##### DATASET ENTRIES
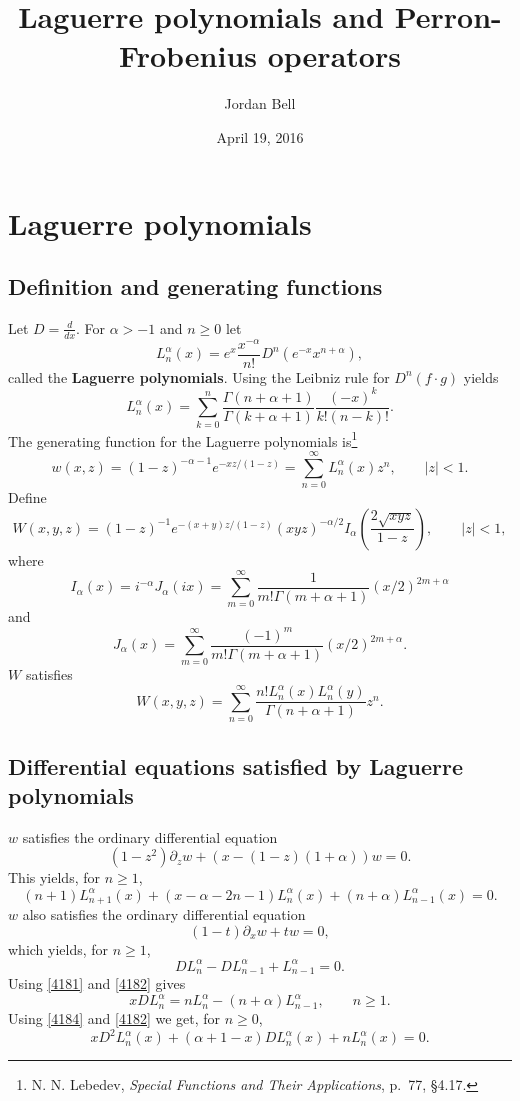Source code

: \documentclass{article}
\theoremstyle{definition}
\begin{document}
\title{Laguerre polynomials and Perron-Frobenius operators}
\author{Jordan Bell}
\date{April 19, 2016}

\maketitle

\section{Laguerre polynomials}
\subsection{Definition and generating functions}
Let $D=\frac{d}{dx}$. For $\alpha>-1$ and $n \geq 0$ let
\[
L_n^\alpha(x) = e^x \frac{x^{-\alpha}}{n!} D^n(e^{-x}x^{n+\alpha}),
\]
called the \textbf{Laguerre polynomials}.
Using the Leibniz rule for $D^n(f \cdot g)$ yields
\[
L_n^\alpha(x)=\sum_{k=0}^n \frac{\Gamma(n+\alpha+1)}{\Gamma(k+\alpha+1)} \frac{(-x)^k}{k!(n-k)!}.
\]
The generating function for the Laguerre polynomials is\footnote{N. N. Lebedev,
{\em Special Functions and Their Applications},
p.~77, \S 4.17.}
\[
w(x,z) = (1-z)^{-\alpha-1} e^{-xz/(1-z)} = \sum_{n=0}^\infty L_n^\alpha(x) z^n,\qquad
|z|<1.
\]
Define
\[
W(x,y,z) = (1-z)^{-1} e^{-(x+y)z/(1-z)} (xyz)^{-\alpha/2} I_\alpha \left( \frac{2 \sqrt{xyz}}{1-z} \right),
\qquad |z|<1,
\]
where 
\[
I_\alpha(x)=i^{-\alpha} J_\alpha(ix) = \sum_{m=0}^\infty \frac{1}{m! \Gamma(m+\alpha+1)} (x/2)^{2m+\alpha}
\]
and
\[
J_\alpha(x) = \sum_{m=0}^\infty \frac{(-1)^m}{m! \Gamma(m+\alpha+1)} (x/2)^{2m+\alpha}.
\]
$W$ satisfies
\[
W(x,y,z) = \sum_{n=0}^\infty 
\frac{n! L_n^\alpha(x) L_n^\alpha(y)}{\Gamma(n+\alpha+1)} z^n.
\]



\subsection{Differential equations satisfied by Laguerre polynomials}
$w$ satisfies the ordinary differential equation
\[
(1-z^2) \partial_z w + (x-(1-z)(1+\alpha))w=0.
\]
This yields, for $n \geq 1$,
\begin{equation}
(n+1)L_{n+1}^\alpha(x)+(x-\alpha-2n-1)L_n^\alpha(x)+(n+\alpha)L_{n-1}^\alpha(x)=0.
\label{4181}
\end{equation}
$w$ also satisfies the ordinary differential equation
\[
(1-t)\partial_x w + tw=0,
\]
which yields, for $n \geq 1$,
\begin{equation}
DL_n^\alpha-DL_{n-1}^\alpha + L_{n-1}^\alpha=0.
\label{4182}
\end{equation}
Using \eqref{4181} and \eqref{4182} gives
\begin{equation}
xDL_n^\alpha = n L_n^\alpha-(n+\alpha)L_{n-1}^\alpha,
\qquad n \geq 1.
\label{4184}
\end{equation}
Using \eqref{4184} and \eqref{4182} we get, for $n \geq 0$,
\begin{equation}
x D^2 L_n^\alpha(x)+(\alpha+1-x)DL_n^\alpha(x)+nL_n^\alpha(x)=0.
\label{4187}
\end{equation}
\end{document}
##########
##### DATASET ENTRIES
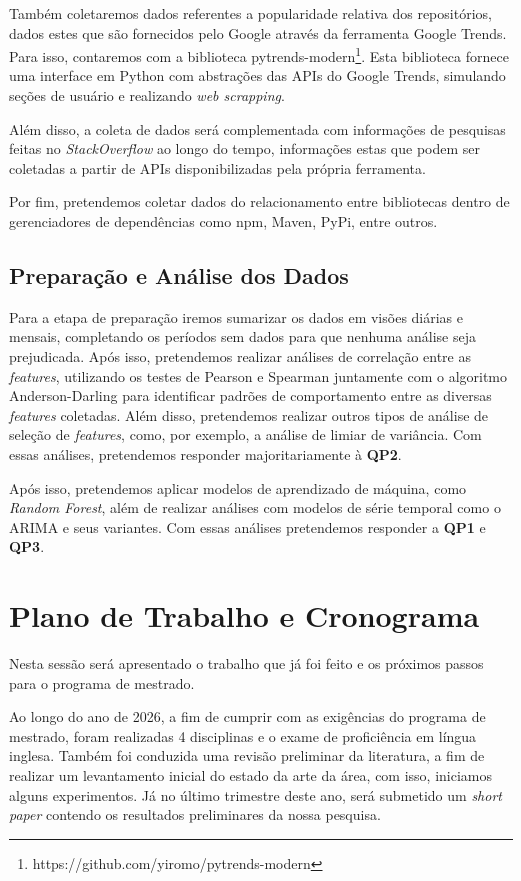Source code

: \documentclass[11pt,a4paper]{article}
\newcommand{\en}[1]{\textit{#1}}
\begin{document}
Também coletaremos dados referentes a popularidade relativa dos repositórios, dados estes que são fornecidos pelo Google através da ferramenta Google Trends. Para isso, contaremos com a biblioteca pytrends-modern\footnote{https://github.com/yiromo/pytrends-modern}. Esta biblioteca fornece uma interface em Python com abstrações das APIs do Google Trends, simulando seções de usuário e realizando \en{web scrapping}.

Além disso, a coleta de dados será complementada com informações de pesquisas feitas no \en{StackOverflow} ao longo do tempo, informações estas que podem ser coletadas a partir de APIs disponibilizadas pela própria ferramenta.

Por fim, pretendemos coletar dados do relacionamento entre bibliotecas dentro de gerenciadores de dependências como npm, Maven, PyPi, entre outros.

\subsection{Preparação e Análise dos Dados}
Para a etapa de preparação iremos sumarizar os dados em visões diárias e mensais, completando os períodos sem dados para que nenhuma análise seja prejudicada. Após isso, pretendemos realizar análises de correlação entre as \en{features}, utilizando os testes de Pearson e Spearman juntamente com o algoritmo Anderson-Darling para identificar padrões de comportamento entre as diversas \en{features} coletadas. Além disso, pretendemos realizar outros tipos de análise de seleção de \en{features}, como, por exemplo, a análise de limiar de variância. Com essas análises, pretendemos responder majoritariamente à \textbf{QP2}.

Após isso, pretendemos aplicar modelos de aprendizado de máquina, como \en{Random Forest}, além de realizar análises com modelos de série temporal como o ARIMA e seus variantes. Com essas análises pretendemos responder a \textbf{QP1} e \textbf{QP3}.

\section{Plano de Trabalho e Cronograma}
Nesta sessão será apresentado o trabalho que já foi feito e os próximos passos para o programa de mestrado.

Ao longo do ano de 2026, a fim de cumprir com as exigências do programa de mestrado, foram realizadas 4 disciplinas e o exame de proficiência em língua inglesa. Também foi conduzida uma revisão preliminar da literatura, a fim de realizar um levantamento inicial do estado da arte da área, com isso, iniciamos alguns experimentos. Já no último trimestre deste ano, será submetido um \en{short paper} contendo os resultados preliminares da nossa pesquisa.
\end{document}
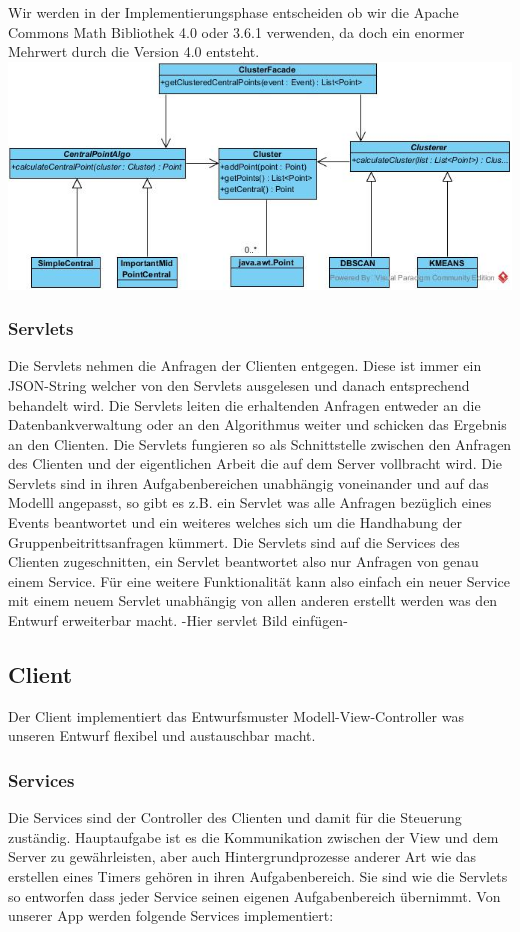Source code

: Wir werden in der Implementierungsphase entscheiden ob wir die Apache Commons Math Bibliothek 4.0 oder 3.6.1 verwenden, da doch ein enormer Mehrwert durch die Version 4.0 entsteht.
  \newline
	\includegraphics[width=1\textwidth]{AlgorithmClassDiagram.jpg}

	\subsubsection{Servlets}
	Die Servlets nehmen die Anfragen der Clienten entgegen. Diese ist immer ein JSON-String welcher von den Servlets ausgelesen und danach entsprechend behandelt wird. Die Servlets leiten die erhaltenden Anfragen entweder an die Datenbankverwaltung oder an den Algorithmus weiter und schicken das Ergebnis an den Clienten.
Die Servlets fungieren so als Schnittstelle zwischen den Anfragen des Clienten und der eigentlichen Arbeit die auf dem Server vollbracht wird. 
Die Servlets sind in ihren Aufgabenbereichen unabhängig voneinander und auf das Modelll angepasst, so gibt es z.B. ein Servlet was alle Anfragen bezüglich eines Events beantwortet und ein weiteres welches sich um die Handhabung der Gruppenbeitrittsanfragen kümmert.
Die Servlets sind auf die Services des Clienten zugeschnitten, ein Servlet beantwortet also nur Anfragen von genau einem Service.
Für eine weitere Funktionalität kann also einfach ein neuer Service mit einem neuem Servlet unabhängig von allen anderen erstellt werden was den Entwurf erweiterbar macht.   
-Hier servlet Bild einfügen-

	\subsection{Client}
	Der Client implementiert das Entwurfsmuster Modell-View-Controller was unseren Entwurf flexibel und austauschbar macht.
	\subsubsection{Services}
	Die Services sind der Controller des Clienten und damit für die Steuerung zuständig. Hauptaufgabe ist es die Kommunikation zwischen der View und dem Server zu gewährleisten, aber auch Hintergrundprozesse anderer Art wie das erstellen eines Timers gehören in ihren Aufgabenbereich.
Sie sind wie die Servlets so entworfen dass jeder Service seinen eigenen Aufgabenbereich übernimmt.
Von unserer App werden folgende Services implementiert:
##########
##### DATASET ENTRIES
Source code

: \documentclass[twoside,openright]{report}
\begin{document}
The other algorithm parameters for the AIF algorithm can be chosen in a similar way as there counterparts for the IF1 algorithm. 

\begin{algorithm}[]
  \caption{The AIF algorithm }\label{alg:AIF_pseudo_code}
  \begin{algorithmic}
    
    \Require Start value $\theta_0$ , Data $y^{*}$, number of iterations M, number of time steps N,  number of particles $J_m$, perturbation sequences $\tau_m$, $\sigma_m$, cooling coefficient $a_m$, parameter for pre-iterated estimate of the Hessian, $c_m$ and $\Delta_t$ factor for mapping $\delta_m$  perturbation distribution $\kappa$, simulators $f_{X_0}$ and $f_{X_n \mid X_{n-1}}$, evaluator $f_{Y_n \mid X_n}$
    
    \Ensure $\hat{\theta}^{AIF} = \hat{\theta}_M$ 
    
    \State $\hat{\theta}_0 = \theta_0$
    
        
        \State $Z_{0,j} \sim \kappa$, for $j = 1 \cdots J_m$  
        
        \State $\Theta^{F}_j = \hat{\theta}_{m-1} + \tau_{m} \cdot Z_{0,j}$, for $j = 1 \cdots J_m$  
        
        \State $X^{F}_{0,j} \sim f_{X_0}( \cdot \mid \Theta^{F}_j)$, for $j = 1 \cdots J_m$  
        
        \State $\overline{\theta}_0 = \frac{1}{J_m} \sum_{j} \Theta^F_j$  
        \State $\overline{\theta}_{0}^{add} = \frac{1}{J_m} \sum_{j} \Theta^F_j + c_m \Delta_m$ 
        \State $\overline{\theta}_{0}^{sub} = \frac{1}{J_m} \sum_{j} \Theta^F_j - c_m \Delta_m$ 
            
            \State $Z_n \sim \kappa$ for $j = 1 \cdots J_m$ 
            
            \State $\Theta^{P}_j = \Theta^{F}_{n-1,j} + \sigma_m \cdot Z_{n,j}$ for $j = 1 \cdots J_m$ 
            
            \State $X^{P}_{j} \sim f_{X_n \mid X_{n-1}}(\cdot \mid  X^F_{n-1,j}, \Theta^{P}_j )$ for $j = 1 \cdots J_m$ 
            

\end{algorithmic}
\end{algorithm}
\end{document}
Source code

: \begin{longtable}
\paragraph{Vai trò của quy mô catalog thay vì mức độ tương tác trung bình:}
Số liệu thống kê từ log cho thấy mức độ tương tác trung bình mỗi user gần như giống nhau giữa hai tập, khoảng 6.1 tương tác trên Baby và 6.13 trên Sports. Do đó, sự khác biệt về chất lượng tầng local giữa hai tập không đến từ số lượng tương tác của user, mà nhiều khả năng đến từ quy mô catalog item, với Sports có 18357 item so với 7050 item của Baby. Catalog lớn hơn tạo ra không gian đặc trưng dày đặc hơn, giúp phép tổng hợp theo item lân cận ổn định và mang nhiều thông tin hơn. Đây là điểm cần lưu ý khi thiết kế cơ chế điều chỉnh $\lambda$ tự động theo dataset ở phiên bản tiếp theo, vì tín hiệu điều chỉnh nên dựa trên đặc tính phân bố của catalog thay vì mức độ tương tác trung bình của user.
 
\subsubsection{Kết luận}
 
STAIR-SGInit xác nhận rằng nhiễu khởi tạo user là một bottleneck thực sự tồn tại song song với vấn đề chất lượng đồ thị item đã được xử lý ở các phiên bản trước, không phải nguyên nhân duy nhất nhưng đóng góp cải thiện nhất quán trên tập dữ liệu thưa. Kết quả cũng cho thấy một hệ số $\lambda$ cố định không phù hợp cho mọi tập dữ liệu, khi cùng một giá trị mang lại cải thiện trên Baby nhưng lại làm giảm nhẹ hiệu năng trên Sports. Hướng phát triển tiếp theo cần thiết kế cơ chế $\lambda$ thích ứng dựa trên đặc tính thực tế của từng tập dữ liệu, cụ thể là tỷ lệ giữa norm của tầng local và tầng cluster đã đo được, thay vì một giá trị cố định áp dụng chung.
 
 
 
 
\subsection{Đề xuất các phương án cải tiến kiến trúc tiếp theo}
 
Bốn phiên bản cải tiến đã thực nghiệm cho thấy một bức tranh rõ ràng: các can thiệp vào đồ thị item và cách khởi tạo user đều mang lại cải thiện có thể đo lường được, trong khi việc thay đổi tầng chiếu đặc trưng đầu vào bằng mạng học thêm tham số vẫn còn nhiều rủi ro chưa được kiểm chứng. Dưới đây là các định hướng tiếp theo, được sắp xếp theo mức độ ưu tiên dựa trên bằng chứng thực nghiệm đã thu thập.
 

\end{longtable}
##########
WHAT YOU WILL DO:
Above are the records; from them, give again exactly the lines from the one containing "Start value $\theta_0$" to the one containing "trò của quy", both lines included, and nothing more.

SOLUTION TO THIS TASK:
    \Require Start value $\theta_0$ , Data $y^{*}$, number of iterations M, number of time steps N,  number of particles $J_m$, perturbation sequences $\tau_m$, $\sigma_m$, cooling coefficient $a_m$, parameter for pre-iterated estimate of the Hessian, $c_m$ and $\Delta_t$ factor for mapping $\delta_m$  perturbation distribution $\kappa$, simulators $f_{X_0}$ and $f_{X_n \mid X_{n-1}}$, evaluator $f_{Y_n \mid X_n}$
    
    \Ensure $\hat{\theta}^{AIF} = \hat{\theta}_M$ 
    
    \State $\hat{\theta}_0 = \theta_0$
    
        
        \State $Z_{0,j} \sim \kappa$, for $j = 1 \cdots J_m$  
        
        \State $\Theta^{F}_j = \hat{\theta}_{m-1} + \tau_{m} \cdot Z_{0,j}$, for $j = 1 \cdots J_m$  
        
        \State $X^{F}_{0,j} \sim f_{X_0}( \cdot \mid \Theta^{F}_j)$, for $j = 1 \cdots J_m$  
        
        \State $\overline{\theta}_0 = \frac{1}{J_m} \sum_{j} \Theta^F_j$  
        \State $\overline{\theta}_{0}^{add} = \frac{1}{J_m} \sum_{j} \Theta^F_j + c_m \Delta_m$ 
        \State $\overline{\theta}_{0}^{sub} = \frac{1}{J_m} \sum_{j} \Theta^F_j - c_m \Delta_m$ 
            
            \State $Z_n \sim \kappa$ for $j = 1 \cdots J_m$ 
            
            \State $\Theta^{P}_j = \Theta^{F}_{n-1,j} + \sigma_m \cdot Z_{n,j}$ for $j = 1 \cdots J_m$ 
            
            \State $X^{P}_{j} \sim f_{X_n \mid X_{n-1}}(\cdot \mid  X^F_{n-1,j}, \Theta^{P}_j )$ for $j = 1 \cdots J_m$ 
            

\end{algorithmic}
\end{algorithm}
\end{document}
Source code

: \begin{longtable}
\paragraph{Vai trò của quy mô catalog thay vì mức độ tương tác trung bình:}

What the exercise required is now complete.